## Aim of the task:
Copy out the listing below, keeping every character as is.
┄┄┄┄┄┄
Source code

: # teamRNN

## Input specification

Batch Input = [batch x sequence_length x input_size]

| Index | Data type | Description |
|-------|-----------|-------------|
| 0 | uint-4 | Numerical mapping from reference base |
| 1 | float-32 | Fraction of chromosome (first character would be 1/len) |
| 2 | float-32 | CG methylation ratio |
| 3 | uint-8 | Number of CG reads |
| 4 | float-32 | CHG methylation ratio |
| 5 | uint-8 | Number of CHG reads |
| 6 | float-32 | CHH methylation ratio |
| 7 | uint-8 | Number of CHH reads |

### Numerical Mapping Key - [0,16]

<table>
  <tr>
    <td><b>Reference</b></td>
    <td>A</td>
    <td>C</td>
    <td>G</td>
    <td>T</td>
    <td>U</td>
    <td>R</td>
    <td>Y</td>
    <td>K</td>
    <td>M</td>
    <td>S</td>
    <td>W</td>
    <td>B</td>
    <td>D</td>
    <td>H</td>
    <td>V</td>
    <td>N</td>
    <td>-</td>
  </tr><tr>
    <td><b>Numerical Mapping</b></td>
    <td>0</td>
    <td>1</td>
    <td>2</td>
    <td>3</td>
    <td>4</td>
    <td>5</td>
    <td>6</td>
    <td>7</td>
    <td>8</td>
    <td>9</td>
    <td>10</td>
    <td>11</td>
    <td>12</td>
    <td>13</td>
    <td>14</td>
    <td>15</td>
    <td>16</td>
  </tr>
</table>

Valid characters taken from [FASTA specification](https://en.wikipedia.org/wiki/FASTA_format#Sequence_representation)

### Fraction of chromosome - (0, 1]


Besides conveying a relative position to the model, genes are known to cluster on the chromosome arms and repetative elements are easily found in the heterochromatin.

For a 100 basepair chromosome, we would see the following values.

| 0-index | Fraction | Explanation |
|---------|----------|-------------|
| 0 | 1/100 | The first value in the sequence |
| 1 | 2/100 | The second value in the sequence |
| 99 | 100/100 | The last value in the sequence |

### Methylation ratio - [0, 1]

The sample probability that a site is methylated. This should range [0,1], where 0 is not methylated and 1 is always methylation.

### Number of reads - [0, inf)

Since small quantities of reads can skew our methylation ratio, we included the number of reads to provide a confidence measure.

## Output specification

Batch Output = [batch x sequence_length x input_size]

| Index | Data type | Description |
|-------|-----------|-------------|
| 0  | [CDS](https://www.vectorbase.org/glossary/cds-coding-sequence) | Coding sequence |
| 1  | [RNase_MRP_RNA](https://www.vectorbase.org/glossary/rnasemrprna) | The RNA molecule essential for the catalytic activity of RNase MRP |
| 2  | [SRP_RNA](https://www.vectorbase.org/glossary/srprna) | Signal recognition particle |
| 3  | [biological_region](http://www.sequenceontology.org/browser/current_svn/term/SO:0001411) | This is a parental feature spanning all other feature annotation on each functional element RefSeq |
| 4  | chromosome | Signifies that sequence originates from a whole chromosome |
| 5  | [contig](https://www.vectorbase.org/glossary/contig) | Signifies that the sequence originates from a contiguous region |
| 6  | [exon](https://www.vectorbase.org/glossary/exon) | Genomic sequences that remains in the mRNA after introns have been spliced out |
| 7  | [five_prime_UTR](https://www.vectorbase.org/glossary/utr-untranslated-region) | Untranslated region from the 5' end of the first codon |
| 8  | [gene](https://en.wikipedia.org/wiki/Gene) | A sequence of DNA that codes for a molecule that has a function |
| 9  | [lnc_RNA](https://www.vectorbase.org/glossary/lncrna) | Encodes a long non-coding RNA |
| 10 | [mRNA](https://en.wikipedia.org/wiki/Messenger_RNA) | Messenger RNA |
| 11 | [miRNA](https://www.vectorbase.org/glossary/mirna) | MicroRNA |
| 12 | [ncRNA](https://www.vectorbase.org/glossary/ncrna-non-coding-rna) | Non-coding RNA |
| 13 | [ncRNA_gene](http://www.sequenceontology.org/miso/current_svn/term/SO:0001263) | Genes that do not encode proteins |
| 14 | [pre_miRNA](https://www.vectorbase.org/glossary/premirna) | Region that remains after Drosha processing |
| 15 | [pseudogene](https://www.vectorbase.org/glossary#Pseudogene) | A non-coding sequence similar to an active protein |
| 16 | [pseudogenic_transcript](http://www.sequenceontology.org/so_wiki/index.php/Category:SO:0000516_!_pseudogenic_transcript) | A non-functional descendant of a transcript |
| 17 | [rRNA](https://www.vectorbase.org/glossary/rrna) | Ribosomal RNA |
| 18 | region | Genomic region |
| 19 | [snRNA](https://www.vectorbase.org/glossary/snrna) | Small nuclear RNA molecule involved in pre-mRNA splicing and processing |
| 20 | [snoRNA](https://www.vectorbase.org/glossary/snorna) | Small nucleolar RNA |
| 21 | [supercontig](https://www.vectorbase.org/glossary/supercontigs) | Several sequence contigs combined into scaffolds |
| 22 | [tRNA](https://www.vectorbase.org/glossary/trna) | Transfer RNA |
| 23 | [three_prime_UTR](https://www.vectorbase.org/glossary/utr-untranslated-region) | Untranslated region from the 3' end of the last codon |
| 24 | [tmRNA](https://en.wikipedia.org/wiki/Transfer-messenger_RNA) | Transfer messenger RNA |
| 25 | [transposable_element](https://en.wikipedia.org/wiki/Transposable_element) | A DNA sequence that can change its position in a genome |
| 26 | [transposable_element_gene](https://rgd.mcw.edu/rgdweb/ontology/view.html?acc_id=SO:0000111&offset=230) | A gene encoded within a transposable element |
┄┄┄┄┄┄
## Answer box:
Source code

: # teamRNN

## Input specification

Batch Input = [batch x sequence_length x input_size]

| Index | Data type | Description |
|-------|-----------|-------------|
| 0 | uint-4 | Numerical mapping from reference base |
| 1 | float-32 | Fraction of chromosome (first character would be 1/len) |
| 2 | float-32 | CG methylation ratio |
| 3 | uint-8 | Number of CG reads |
| 4 | float-32 | CHG methylation ratio |
| 5 | uint-8 | Number of CHG reads |
| 6 | float-32 | CHH methylation ratio |
| 7 | uint-8 | Number of CHH reads |

### Numerical Mapping Key - [0,16]

<table>
  <tr>
    <td><b>Reference</b></td>
    <td>A</td>
    <td>C</td>
    <td>G</td>
    <td>T</td>
    <td>U</td>
    <td>R</td>
    <td>Y</td>
    <td>K</td>
    <td>M</td>
    <td>S</td>
    <td>W</td>
    <td>B</td>
    <td>D</td>
    <td>H</td>
    <td>V</td>
    <td>N</td>
    <td>-</td>
  </tr><tr>
    <td><b>Numerical Mapping</b></td>
    <td>0</td>
    <td>1</td>
    <td>2</td>
    <td>3</td>
    <td>4</td>
    <td>5</td>
    <td>6</td>
    <td>7</td>
    <td>8</td>
    <td>9</td>
    <td>10</td>
    <td>11</td>
    <td>12</td>
    <td>13</td>
    <td>14</td>
    <td>15</td>
    <td>16</td>
  </tr>
</table>

Valid characters taken from [FASTA specification](https://en.wikipedia.org/wiki/FASTA_format#Sequence_representation)

### Fraction of chromosome - (0, 1]


Besides conveying a relative position to the model, genes are known to cluster on the chromosome arms and repetative elements are easily found in the heterochromatin.

For a 100 basepair chromosome, we would see the following values.

| 0-index | Fraction | Explanation |
|---------|----------|-------------|
| 0 | 1/100 | The first value in the sequence |
| 1 | 2/100 | The second value in the sequence |
| 99 | 100/100 | The last value in the sequence |

### Methylation ratio - [0, 1]

The sample probability that a site is methylated. This should range [0,1], where 0 is not methylated and 1 is always methylation.

### Number of reads - [0, inf)

Since small quantities of reads can skew our methylation ratio, we included the number of reads to provide a confidence measure.

## Output specification

Batch Output = [batch x sequence_length x input_size]

| Index | Data type | Description |
|-------|-----------|-------------|
| 0  | [CDS](https://www.vectorbase.org/glossary/cds-coding-sequence) | Coding sequence |
| 1  | [RNase_MRP_RNA](https://www.vectorbase.org/glossary/rnasemrprna) | The RNA molecule essential for the catalytic activity of RNase MRP |
| 2  | [SRP_RNA](https://www.vectorbase.org/glossary/srprna) | Signal recognition particle |
| 3  | [biological_region](http://www.sequenceontology.org/browser/current_svn/term/SO:0001411) | This is a parental feature spanning all other feature annotation on each functional element RefSeq |
| 4  | chromosome | Signifies that sequence originates from a whole chromosome |
| 5  | [contig](https://www.vectorbase.org/glossary/contig) | Signifies that the sequence originates from a contiguous region |
| 6  | [exon](https://www.vectorbase.org/glossary/exon) | Genomic sequences that remains in the mRNA after introns have been spliced out |
| 7  | [five_prime_UTR](https://www.vectorbase.org/glossary/utr-untranslated-region) | Untranslated region from the 5' end of the first codon |
| 8  | [gene](https://en.wikipedia.org/wiki/Gene) | A sequence of DNA that codes for a molecule that has a function |
| 9  | [lnc_RNA](https://www.vectorbase.org/glossary/lncrna) | Encodes a long non-coding RNA |
| 10 | [mRNA](https://en.wikipedia.org/wiki/Messenger_RNA) | Messenger RNA |
| 11 | [miRNA](https://www.vectorbase.org/glossary/mirna) | MicroRNA |
| 12 | [ncRNA](https://www.vectorbase.org/glossary/ncrna-non-coding-rna) | Non-coding RNA |
| 13 | [ncRNA_gene](http://www.sequenceontology.org/miso/current_svn/term/SO:0001263) | Genes that do not encode proteins |
| 14 | [pre_miRNA](https://www.vectorbase.org/glossary/premirna) | Region that remains after Drosha processing |
| 15 | [pseudogene](https://www.vectorbase.org/glossary#Pseudogene) | A non-coding sequence similar to an active protein |
| 16 | [pseudogenic_transcript](http://www.sequenceontology.org/so_wiki/index.php/Category:SO:0000516_!_pseudogenic_transcript) | A non-functional descendant of a transcript |
| 17 | [rRNA](https://www.vectorbase.org/glossary/rrna) | Ribosomal RNA |
| 18 | region | Genomic region |
| 19 | [snRNA](https://www.vectorbase.org/glossary/snrna) | Small nuclear RNA molecule involved in pre-mRNA splicing and processing |
| 20 | [snoRNA](https://www.vectorbase.org/glossary/snorna) | Small nucleolar RNA |
| 21 | [supercontig](https://www.vectorbase.org/glossary/supercontigs) | Several sequence contigs combined into scaffolds |
| 22 | [tRNA](https://www.vectorbase.org/glossary/trna) | Transfer RNA |
| 23 | [three_prime_UTR](https://www.vectorbase.org/glossary/utr-untranslated-region) | Untranslated region from the 3' end of the last codon |
| 24 | [tmRNA](https://en.wikipedia.org/wiki/Transfer-messenger_RNA) | Transfer messenger RNA |
| 25 | [transposable_element](https://en.wikipedia.org/wiki/Transposable_element) | A DNA sequence that can change its position in a genome |
| 26 | [transposable_element_gene](https://rgd.mcw.edu/rgdweb/ontology/view.html?acc_id=SO:0000111&offset=230) | A gene encoded within a transposable element |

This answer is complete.